▶ _Aim of the exercise_
Wherever "csdn" appears in a line of the listing, report that line.

▶ _Supplied data_
════════════════

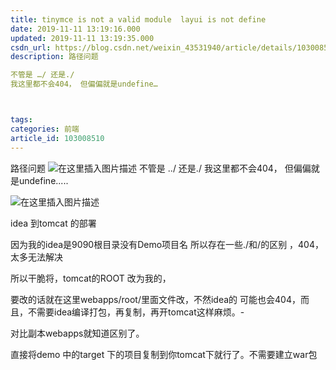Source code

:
 ```yaml
---
title: tinymce is not a valid module  layui is not define
date: 2019-11-11 13:19:16.000
updated: 2019-11-11 13:19:35.000
csdn_url: https://blog.csdn.net/weixin_43531940/article/details/103008510
description: 路径问题

不管是 …/ 还是./
我这里都不会404， 但偏偏就是undefine…



tags: 
categories: 前端
article_id: 103008510
---
```

﻿路径问题
![在这里插入图片描述](http://img.yayi.site/csdn/2019111113180333.png-watermaskStyle)
不管是 ../ 还是./
我这里都不会404， 但偏偏就是undefine.....

![在这里插入图片描述](http://img.yayi.site/csdn/20191111131917569.png-watermaskStyle)



idea 到tomcat 的部署

因为我的idea是9090根目录没有Demo项目名
所以存在一些./和/的区别 ，404，太多无法解决

所以干脆将，tomcat的ROOT 改为我的，

要改的话就在这里webapps/root/里面文件改，不然idea的 可能也会404，而且，不需要idea编译打包，再复制，再开tomcat这样麻烦。-

对比副本webapps就知道区别了。


直接将demo 中的target 下的项目复制到你tomcat下就行了。不需要建立war包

════════════════

▶ _Written answer_
csdn_url: https://blog.csdn.net/weixin_43531940/article/details/103008510
![在这里插入图片描述](http://img.yayi.site/csdn/2019111113180333.png-watermaskStyle)
![在这里插入图片描述](http://img.yayi.site/csdn/20191111131917569.png-watermaskStyle)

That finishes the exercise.